Middle ear may hold answers for autism treatmentSeptember 9, 2014
You're home alone, in bed, with the lights off. You hear a dull thud at the other end of the house, like an intruder trying to break in. You hold your breath and your eyes widen. Your heart pounds, your ears strain. You want to get up and investigate or pick up the phone to call the police, but you can't. You're frozen with fear.
Behind these instantaneous physical reactions is a system designed to protect you. It begins in your middle ear, which detects the sounds and feeds them to your brain, which communicates to your nervous system that danger is imminent. This triggers physical reactions suited to the level of threat. Fortunately, for most of us, the visceral urge to fight, fly or freeze is relatively uncommon.
But for people who have experienced trauma or neglect, and those with some psychiatric disorders, everyday scenarios can switch the nervous system to high alert. So accustomed are they to danger they detect it everywhere, unable to distinguish between friend and foe.
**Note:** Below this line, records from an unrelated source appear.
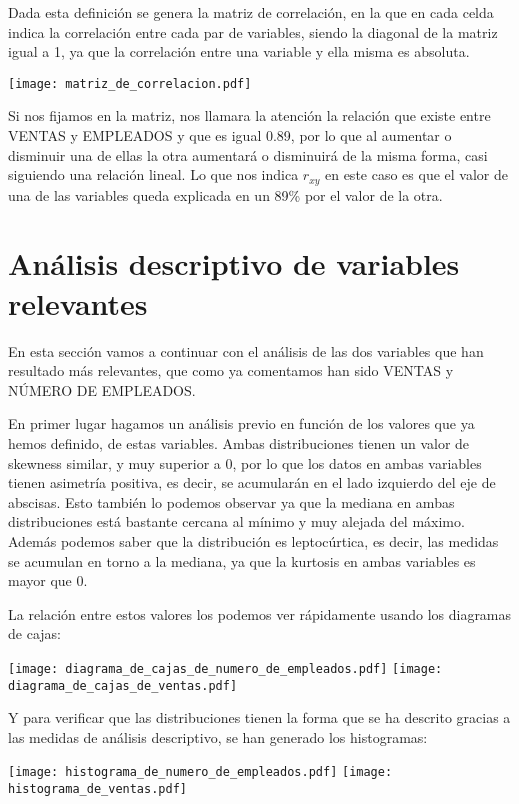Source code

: \documentclass{article}
\begin{document}
Dada esta definición se genera la matriz de correlación, en la que en cada celda indica la correlación entre cada par de variables, siendo la diagonal de la matriz igual a 1, ya que la correlación entre una variable y ella misma es absoluta.

\texttt{[image: matriz\_de\_correlacion.pdf]}
\FloatBarrier

Si nos fijamos en la matriz, nos llamara la atención la relación que existe entre VENTAS y EMPLEADOS y que es igual 0.89, por lo que al aumentar o disminuir una de ellas la otra aumentará o disminuirá de la misma forma, casi siguiendo una relación lineal. Lo que nos indica $r_{xy}$ en este caso es que el valor de una de las variables queda explicada en un 89\% por el valor de la otra.

\section{Análisis descriptivo de variables relevantes}

En esta sección vamos a continuar con el análisis de las dos variables que han resultado más relevantes, que como ya comentamos han sido VENTAS y NÚMERO DE EMPLEADOS.

En primer lugar hagamos un análisis previo en función de los valores que ya hemos definido, de estas variables. Ambas distribuciones tienen un valor de skewness similar, y muy superior a 0, por lo que los datos en ambas variables tienen asimetría positiva, es decir, se acumularán en el lado izquierdo del eje de abscisas. Esto también lo podemos observar ya que la mediana en ambas distribuciones está bastante cercana al mínimo y muy alejada del máximo. Además podemos saber que la distribución es leptocúrtica, es decir, las medidas se acumulan en torno a la mediana, ya que la kurtosis en ambas variables es mayor que 0.

La relación entre estos valores los podemos ver rápidamente usando los diagramas de cajas:

\texttt{[image: diagrama\_de\_cajas\_de\_numero\_de\_empleados.pdf]}
\texttt{[image: diagrama\_de\_cajas\_de\_ventas.pdf]}
\FloatBarrier

Y para verificar que las distribuciones tienen la forma que se ha descrito gracias a las medidas de análisis descriptivo, se han generado los histogramas:

\texttt{[image: histograma\_de\_numero\_de\_empleados.pdf]}
\texttt{[image: histograma\_de\_ventas.pdf]}
\FloatBarrier
\end{document}
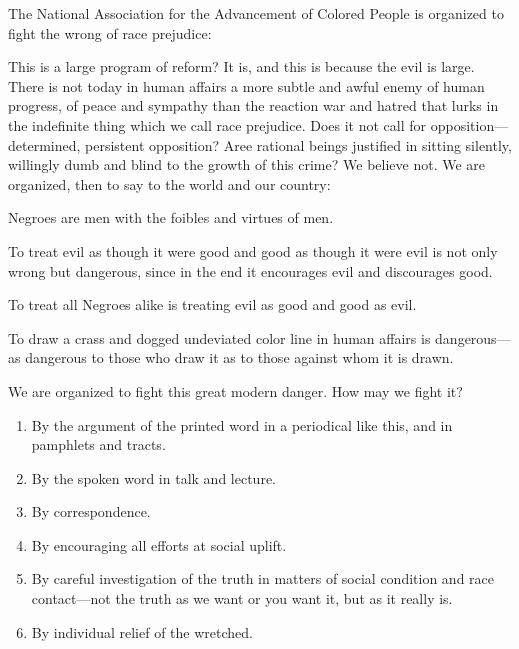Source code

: \documentclass[letterpaper,10pt,english]{jupyterBook}
\begin{document}
\sphinxAtStartPar
The National Association for the Advancement of Colored People is organized to fight the wrong of race prejudice:



\sphinxAtStartPar
This is a large program of reform? It is, and this is because the evil is large. There is not to\sphinxhyphen{}day in human affairs a more subtle and awful enemy of human progress, of peace and sympathy than the reaction war and hatred that lurks in the indefinite thing which we call race prejudice. Does it not call for opposition—determined, persistent opposition? Aree rational beings justified in sitting silently, willingly dumb and blind to the growth of this crime? We believe not. We are organized, then to say to the world and our country:

\sphinxAtStartPar
Negroes are men with the foibles and virtues of men.

\sphinxAtStartPar
To treat evil as though it were good and good as though it were evil is not only wrong but dangerous, since in the end it encourages evil and discourages good.

\sphinxAtStartPar
To treat all Negroes alike is treating evil as good and good as evil.

\sphinxAtStartPar
To draw a crass and dogged undeviated color line in human affairs is dangerous—as dangerous to those who draw it as to those against whom it is drawn.

\sphinxAtStartPar
We are organized to fight this great modern danger. How may we fight it?
\begin{enumerate}
%
\item {} 
\sphinxAtStartPar
By the argument of the printed word in a periodical like this, and in pamphlets and tracts.

\item {} 
\sphinxAtStartPar
By the spoken word in talk and lecture.

\item {} 
\sphinxAtStartPar
By correspondence.

\item {} 
\sphinxAtStartPar
By encouraging all efforts at social uplift.

\item {} 
\sphinxAtStartPar
By careful investigation of the truth in matters of social condition and race contact—not the truth as we want or you want it, but as it really is.

\item {} 
\sphinxAtStartPar
By individual relief of the wretched.

\end{enumerate}
\end{document}
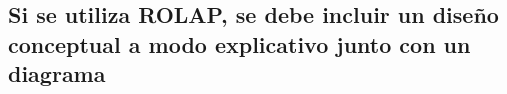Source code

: \medskip
\subsection{Si se utiliza ROLAP, se debe incluir un diseño conceptual a modo explicativo junto con un diagrama}
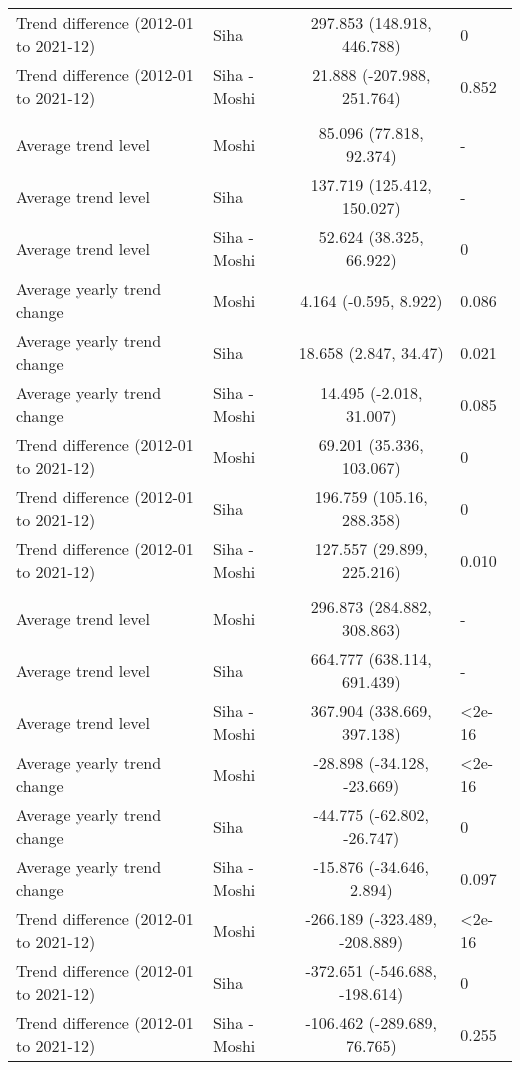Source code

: \begin{longtable}{l|lcl}
Trend difference (2012-01 to 2021-12) & Siha & 297.853 (148.918, 446.788) & 0 \\ 
Trend difference (2012-01 to 2021-12) & Siha - Moshi & 21.888 (-207.988, 251.764) & 0.852 \\ 
\midrule\addlinespace[2.5pt]
\multicolumn{4}{l}{Infectious Eye Disease} \\ 
\midrule\addlinespace[2.5pt]
Average trend level & Moshi & 85.096 (77.818, 92.374) & - \\ 
Average trend level & Siha & 137.719 (125.412, 150.027) & - \\ 
Average trend level & Siha - Moshi & 52.624 (38.325, 66.922) & 0 \\ 
Average yearly trend change & Moshi & 4.164 (-0.595, 8.922) & 0.086 \\ 
Average yearly trend change & Siha & 18.658 (2.847, 34.47) & 0.021 \\ 
Average yearly trend change & Siha - Moshi & 14.495 (-2.018, 31.007) & 0.085 \\ 
Trend difference (2012-01 to 2021-12) & Moshi & 69.201 (35.336, 103.067) & 0 \\ 
Trend difference (2012-01 to 2021-12) & Siha & 196.759 (105.16, 288.358) & 0 \\ 
Trend difference (2012-01 to 2021-12) & Siha - Moshi & 127.557 (29.899, 225.216) & 0.010 \\ 
\midrule\addlinespace[2.5pt]
\multicolumn{4}{l}{Intestinal Worms} \\ 
\midrule\addlinespace[2.5pt]
Average trend level & Moshi & 296.873 (284.882, 308.863) & - \\ 
Average trend level & Siha & 664.777 (638.114, 691.439) & - \\ 
Average trend level & Siha - Moshi & 367.904 (338.669, 397.138) & <2e-16 \\ 
Average yearly trend change & Moshi & -28.898 (-34.128, -23.669) & <2e-16 \\ 
Average yearly trend change & Siha & -44.775 (-62.802, -26.747) & 0 \\ 
Average yearly trend change & Siha - Moshi & -15.876 (-34.646, 2.894) & 0.097 \\ 
Trend difference (2012-01 to 2021-12) & Moshi & -266.189 (-323.489, -208.889) & <2e-16 \\ 
Trend difference (2012-01 to 2021-12) & Siha & -372.651 (-546.688, -198.614) & 0 \\ 
Trend difference (2012-01 to 2021-12) & Siha - Moshi & -106.462 (-289.689, 76.765) & 0.255 \\ 

\end{longtable}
Flooded with fear, they freeze out other people and can end up estranged from society. It can harm every aspect of life, from forging relationships, to learning, to being physically well.
American psychiatrist Stephen Porges has spent his life trying to decode the nervous system. In the process he has explored the function of the middle ear in helping us sense danger, interpret emotional meaning, express ourselves and even stay alive.
He has developed a simple but "revolutionary" therapy, called the Listening Project, which he says retunes the nervous system via the middle ear, to trigger both a sense of safety and the ability to socially engage.
Dr Porges has successfully treated children with psychiatric disorders and learning problems in the US and, in a pioneering study with the Australian Childhood Foundation, will treat Australian children affected by trauma. His supporters hope it could present a breakthrough in the way we treat and support children who have experienced abuse or neglect.
Decades of working with damaged children has lent Dr Porges, a professor of psychiatry at the University of Illinois, a mellifluous tone and an understated manner. His US work has been peer-reviewed and published in medical journals including the International Journal of Psychophysiology.
He coined the term "neuroception" to describe how the nervous system evaluates risk. It explains why a baby coos at a caregiver but cries at a stranger; why our palms might sweat when we enter a room full of noisy strangers.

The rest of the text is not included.